### Create a new BQ dataset to store all of your modeled tables. The dataset should be named datamart.


In [3]:
dataset_id = "datamart"

In [4]:
!bq --location=US mk --dataset {dataset_id}

Dataset 'still-bank-302722:datamart' successfully created.


### Create your modeled tables by following our BigQuery design guidelines (refer to slide 3 from lecture slides for details)

● split staging tables that contain more than one entity into separate tables.

● join staging tables that store different attributes belonging to the same entity.

● union staging tables that store distinct records belonging to the same entity.
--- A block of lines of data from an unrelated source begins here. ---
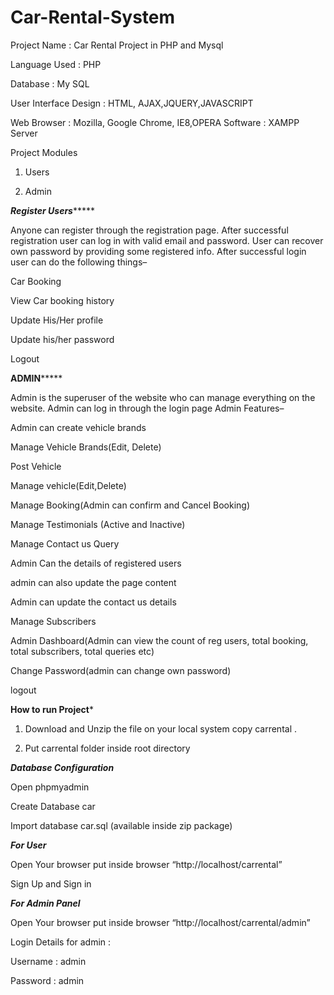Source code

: # Car-Rental-System

Project Name                    :    Car Rental Project in PHP and Mysql

Language Used                   :  PHP

Database                              :  My SQL

User Interface Design       :  HTML, AJAX,JQUERY,JAVASCRIPT

Web Browser                      :  Mozilla, Google Chrome, IE8,OPERA Software                               :    XAMPP Server

Project Modules

1. Users

2. Admin

*********Register Users**************

Anyone can register through the registration page.
After successful registration user can log in with valid email and password. User can recover own password by providing some registered info.
After successful login user can do the following things–

Car Booking

View Car booking history

Update His/Her profile

Update his/her password

Logout


******************ADMIN***********************

Admin is the superuser of the website who can manage everything on the website. Admin can log in through the login page
Admin Features–

Admin can create vehicle brands

Manage Vehicle Brands(Edit, Delete)

Post Vehicle

Manage vehicle(Edit,Delete)

Manage Booking(Admin can confirm and Cancel Booking)

Manage Testimonials (Active and Inactive)

Manage  Contact us Query

Admin Can the details of registered users

admin can also update the page content

Admin can update the contact us details

Manage Subscribers

Admin Dashboard(Admin can view the count of reg users, total booking, total subscribers, total queries etc)

Change Password(admin can change own password)

logout


**********How to run Project***********
1. Download and Unzip the file on your local system copy carrental .

2. Put carrental folder inside root directory



*****Database Configuration*****

Open phpmyadmin

Create Database car

Import database car.sql (available inside zip package)


*****For User*****

Open Your browser put inside browser “http://localhost/carrental”

Sign Up and Sign in


*****For Admin Panel*****

Open Your browser put inside browser “http://localhost/carrental/admin”

Login Details for admin :

Username : admin

Password : admin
● identify a candidate primary key (PK) for each modeled table.

● check for records with the same primary key and remove unwanted ones.

● identify parent-child relationships between tables.

● check for referential integrity violations between parent-child tables.

● remove any child records which violate referential integrity.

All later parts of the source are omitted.